Question

A bullet is fired straight up from a BB gun with initial velocity 1120 ft./s at an initial height of 8 feet. Use the formula h=-16t^2 +v0 t+8 to determine how many seconds it will take for the bullet to hit the ground. That is, when will h=0 ? Round your answer to the nearest whole number

Answer 1

So, time is 70 seconds

Explanation:

we are given equation of height as

`h(t)=-16t^2+v_0t+8`

we are given

initial velocity 1120 ft./s

so, we have

`v_0=1120ft/s`

now, we can plug it

`h(t)=-16t^2+1120t+8`

We will set h=0

and then we can solve for t

`h(t)=-16t^2+1120t+8=0`

we can use quadratic formula

`t=(-b\pm √(b^2-4ac))/(2a)`

`t=(-1120\pm √(1120^2-4\left(-16\right)8))/(2\left(-16\right))`

`t=-(√(4902)-70)/(2),\:t=(70+√(4902))/(2)`

`t=-0.00174,t=70.007`

we know that

time can never be negative

so, we get

`t=70.007`

Answer 2

Bullet will hit the ground after 70 seconds.

Explanation:

A bullet is fired straight up from a BB gun with initial velocity 1120 ft/s at an initial height of 8 ft.
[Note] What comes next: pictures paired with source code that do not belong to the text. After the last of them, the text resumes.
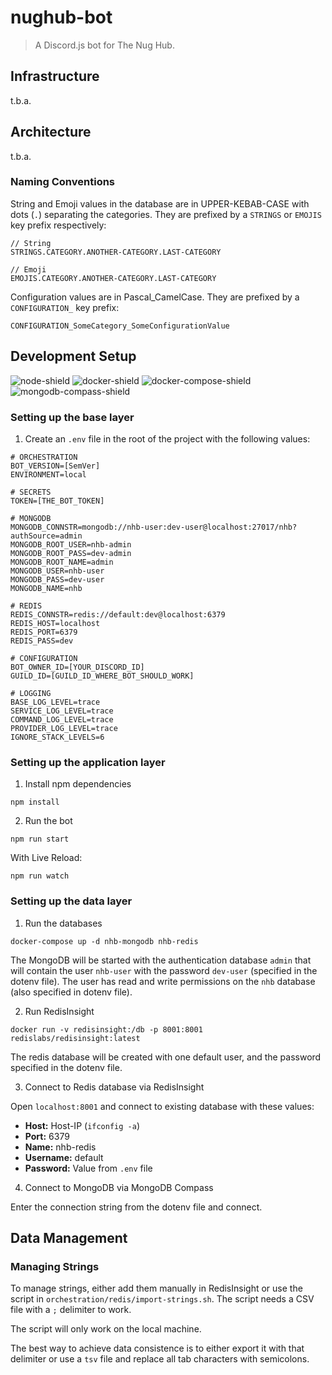 # nughub-bot
> A Discord.js bot for The Nug Hub.

## Infrastructure

t.b.a.

## Architecture

t.b.a.

### Naming Conventions

String and Emoji values in the database are in UPPER-KEBAB-CASE with dots (`.`) separating 
the categories. They are prefixed by a `STRINGS` or `EMOJIS` key prefix respectively:
```
// String
STRINGS.CATEGORY.ANOTHER-CATEGORY.LAST-CATEGORY

// Emoji
EMOJIS.CATEGORY.ANOTHER-CATEGORY.LAST-CATEGORY
```

Configuration values are in Pascal_CamelCase. They are prefixed by a `CONFIGURATION_` key prefix:
```
CONFIGURATION_SomeCategory_SomeConfigurationValue
```

## Development Setup
![node-shield]
![docker-shield]
![docker-compose-shield]
![mongodb-compass-shield]

<!-- Image Definitions -->
[docker-shield]: https://img.shields.io/badge/docker-v20.10.5-blue?style=flat&logo=docker
[docker-compose-shield]: https://img.shields.io/badge/docker--compose-v1.28.6-blue?style=flat&logo=docker
[node-shield]: https://img.shields.io/badge/node--lts-v16.6.0-blue?style=flat&logo=nodedotjs
[mongodb-compass-shield]: https://img.shields.io/badge/MongoDB--Compass-v1.28.4-blue?style=flat&logo=mongodb

### Setting up the base layer

1. Create an `.env` file in the root of the project with the following values:

```dotenv
# ORCHESTRATION
BOT_VERSION=[SemVer]
ENVIRONMENT=local

# SECRETS
TOKEN=[THE_BOT_TOKEN]

# MONGODB
MONGODB_CONNSTR=mongodb://nhb-user:dev-user@localhost:27017/nhb?authSource=admin
MONGODB_ROOT_USER=nhb-admin
MONGODB_ROOT_PASS=dev-admin
MONGODB_ROOT_NAME=admin
MONGODB_USER=nhb-user
MONGODB_PASS=dev-user
MONGODB_NAME=nhb

# REDIS
REDIS_CONNSTR=redis://default:dev@localhost:6379
REDIS_HOST=localhost
REDIS_PORT=6379
REDIS_PASS=dev

# CONFIGURATION
BOT_OWNER_ID=[YOUR_DISCORD_ID]
GUILD_ID=[GUILD_ID_WHERE_BOT_SHOULD_WORK]

# LOGGING
BASE_LOG_LEVEL=trace
SERVICE_LOG_LEVEL=trace
COMMAND_LOG_LEVEL=trace
PROVIDER_LOG_LEVEL=trace
IGNORE_STACK_LEVELS=6
```


### Setting up the application layer

1. Install npm dependencies

```shell
npm install
```

2. Run the bot

```shell
npm run start
```

With Live Reload:
```shell
npm run watch
```

### Setting up the data layer
1. Run the databases 
   
```shell
docker-compose up -d nhb-mongodb nhb-redis
```

The MongoDB will be started with the authentication database `admin` that will contain the user `nhb-user` with the 
password `dev-user` (specified in the dotenv file). The user has read and write permissions on the `nhb` database (also 
specified in dotenv file).

2. Run RedisInsight

```shell
docker run -v redisinsight:/db -p 8001:8001 redislabs/redisinsight:latest
```

The redis database will be created with one default user, and the password specified in the dotenv file.

3. Connect to Redis database via RedisInsight
   
Open `localhost:8001` and connect to existing database with these values:

- **Host:** Host-IP (`ifconfig -a`)
- **Port:** 6379
- **Name:** nhb-redis
- **Username:** default
- **Password:** Value from `.env` file

4. Connect to MongoDB via MongoDB Compass

Enter the connection string from the dotenv file and connect.

## Data Management
### Managing Strings

To manage strings, either add them manually in RedisInsight or use the script in `orchestration/redis/import-strings.sh`. 
The script needs a CSV file with a `;` delimiter to work. 

The script will only work on the local machine.

The best way to achieve data consistence is to either export it with that delimiter or use a `tsv` file and replace all tab characters with semicolons.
`\text{Formula or Model of height }h(t)=-16t^2+1120t+8`

We need to find time when bullet hit the ground.

As we know when bullet hit the ground height would be 0

So, we set h=0 and solve for t .

`0=-16t^2+1120t+8`

Using quadratic formula

`t=(-1120\pm √((1120)^2-4(-16)(8)))/(2(-16))`

`t=70\text{ seconds}`

Thus, Bullet will hit the ground after 70 seconds.